La enfermedad de Huntington es actualmente incurable: una alteración genética provoca la formación de proteínas defectuosas que se acumulan y conducen a los síntomas característicos. Un equipo de genética humana de la Ruhr-Universität Bochum ha demostrado el papel crucial de una marcación específica con ubiquitina en dos posiciones de la proteína Huntingtina mutada para su degradación y distribución dentro de la célula. Estos hallazgos podrían ofrecer una vía para futuras intervenciones terapéuticas.
El equipo de Bochum, liderado por el Prof. Dr. Huu Phuc Nguyen, colaboró con el investigador israelí Prof. Dr. Aaron Ciechanover, galardonado con el Premio Nobel de Química en 2004 por sus trabajos sobre el sistema de degradación de proteínas. Los resultados de la investigación fueron publicados el 8 de enero de 2026 en la revista Proceedings of the National Academy of Sciences.

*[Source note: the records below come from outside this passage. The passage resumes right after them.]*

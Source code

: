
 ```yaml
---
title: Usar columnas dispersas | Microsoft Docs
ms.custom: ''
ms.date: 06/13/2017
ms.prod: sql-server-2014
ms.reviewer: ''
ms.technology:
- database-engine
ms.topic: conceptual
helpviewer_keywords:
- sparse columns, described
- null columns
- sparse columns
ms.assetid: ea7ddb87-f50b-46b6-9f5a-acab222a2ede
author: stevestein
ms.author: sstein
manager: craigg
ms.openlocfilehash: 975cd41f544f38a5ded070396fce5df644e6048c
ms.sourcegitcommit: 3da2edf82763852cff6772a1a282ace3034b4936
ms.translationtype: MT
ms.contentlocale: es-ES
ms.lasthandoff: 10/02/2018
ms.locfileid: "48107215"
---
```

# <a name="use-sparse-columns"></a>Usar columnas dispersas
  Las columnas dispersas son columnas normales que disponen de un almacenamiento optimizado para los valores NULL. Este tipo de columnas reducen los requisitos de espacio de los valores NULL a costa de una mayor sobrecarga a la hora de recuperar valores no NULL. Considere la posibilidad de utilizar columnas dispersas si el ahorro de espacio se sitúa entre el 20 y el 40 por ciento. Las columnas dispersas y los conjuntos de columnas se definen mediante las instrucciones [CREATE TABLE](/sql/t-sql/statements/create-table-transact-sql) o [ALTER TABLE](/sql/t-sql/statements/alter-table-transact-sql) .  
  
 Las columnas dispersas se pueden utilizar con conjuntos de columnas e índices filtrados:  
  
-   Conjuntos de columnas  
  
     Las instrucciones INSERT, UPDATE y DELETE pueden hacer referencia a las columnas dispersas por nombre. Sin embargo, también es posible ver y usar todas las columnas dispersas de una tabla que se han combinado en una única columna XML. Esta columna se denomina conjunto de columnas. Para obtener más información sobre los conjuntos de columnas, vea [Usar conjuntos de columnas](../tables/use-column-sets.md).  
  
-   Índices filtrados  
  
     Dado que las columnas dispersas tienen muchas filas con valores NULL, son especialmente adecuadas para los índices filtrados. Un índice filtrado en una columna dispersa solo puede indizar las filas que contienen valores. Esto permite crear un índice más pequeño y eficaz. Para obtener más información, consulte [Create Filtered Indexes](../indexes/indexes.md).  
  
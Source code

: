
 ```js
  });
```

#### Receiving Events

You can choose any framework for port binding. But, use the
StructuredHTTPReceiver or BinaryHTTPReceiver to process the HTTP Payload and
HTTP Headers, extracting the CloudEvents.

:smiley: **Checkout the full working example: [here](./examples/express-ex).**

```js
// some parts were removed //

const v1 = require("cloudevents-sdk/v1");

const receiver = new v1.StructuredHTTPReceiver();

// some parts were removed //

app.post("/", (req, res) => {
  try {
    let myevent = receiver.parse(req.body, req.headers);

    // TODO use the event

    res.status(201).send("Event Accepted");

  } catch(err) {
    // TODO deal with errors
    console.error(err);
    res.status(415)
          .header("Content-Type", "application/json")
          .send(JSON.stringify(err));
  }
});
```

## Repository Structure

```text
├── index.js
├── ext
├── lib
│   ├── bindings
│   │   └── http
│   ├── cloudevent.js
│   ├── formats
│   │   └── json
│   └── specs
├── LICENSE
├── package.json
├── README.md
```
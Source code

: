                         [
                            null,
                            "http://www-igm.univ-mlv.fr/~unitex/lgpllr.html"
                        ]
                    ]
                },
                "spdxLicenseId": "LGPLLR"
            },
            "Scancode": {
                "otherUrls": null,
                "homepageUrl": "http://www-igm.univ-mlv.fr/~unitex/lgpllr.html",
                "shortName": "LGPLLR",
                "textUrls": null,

Las proteínas defectuosas deben ser eliminadas
La enfermedad de Huntington es una afección hereditaria rara pero grave. Su causa reside en una mutación del gen Huntingtina. Esta alteración provoca la producción de la proteína Huntingtina en una forma modificada. “Contiene cadenas de glutamina extendidas que provocan que la proteína se pliegue incorrectamente y, por lo tanto, no pueda ejercer su función correctamente”, explica Huu Phuc Nguyen. Las proteínas mal plegadas representan un peligro para el organismo y deben ser degradadas. Sin embargo, la proteína Huntingtina modificada no se elimina de manera eficiente, sino que se acumula. Esto, tarde o temprano, provoca síntomas como trastornos del movimiento, demencia y alteraciones psiquiátricas en los pacientes. “Actualmente no existe cura para la enfermedad de Huntington. Todos los afectados finalmente mueren a causa de ella”, afirma Huu Phuc Nguyen.
Junto a su equipo y colaboradores internacionales, el genetista humano investiga los fundamentos de la enfermedad e intenta descubrir los mecanismos subyacentes. En el trabajo actual, los investigadores se centraron en la degradación de las proteínas involucradas. “Antes de que una proteína dañada o mal plegada pueda ser degradada, primero debe ser marcada y transportada al complejo de degradación dentro de la célula”, explica Nguyen. “En la proteína Huntingtina, la marcación con ubiquitina en dos posiciones específicas, K6 y K9, juega un papel crucial en la degradación y distribución de la proteína dentro de la célula”. Una vez marcadas, las proteínas son transportadas al proteasoma, el sistema central de degradación de proteínas de la célula, donde son eliminadas.
Bloquear la posición de marcación empeora la enfermedad
Los investigadores ya habían observado este proceso en cultivos celulares en un trabajo anterior. En el estudio actual, reemplazaron el gen Huntingtina del ratón en un modelo especial de «knock-in» con una variante humana causante de la enfermedad. En otra línea de ratones, también modificaron los sitios de unión K6 y K9 de la proteína Huntingtina para que ya no fuera posible la marcación con ubiquitina. “Observamos que esto empeoró significativamente la sintomatología de la enfermedad de Huntington”, informa Huu Phuc Nguyen. “Los signos de la enfermedad también aparecieron antes que en los ratones que solo portaban la mutación de Huntingtina”.
Los investigadores esperan que este descubrimiento haya proporcionado un punto de partida para una intervención terapéutica contra la enfermedad. “El conocimiento de los lugares clave para el marcaje podría permitir estimular el proceso de degradación de la proteína Huntingtina dañada”, dice Nguyen. “Sospechamos que la proteína mutada escapa al proceso de degradación porque el cambio estructural relacionado con la enfermedad y una marcación con ubiquitina alterada en posiciones cruciales perjudican su degradación”.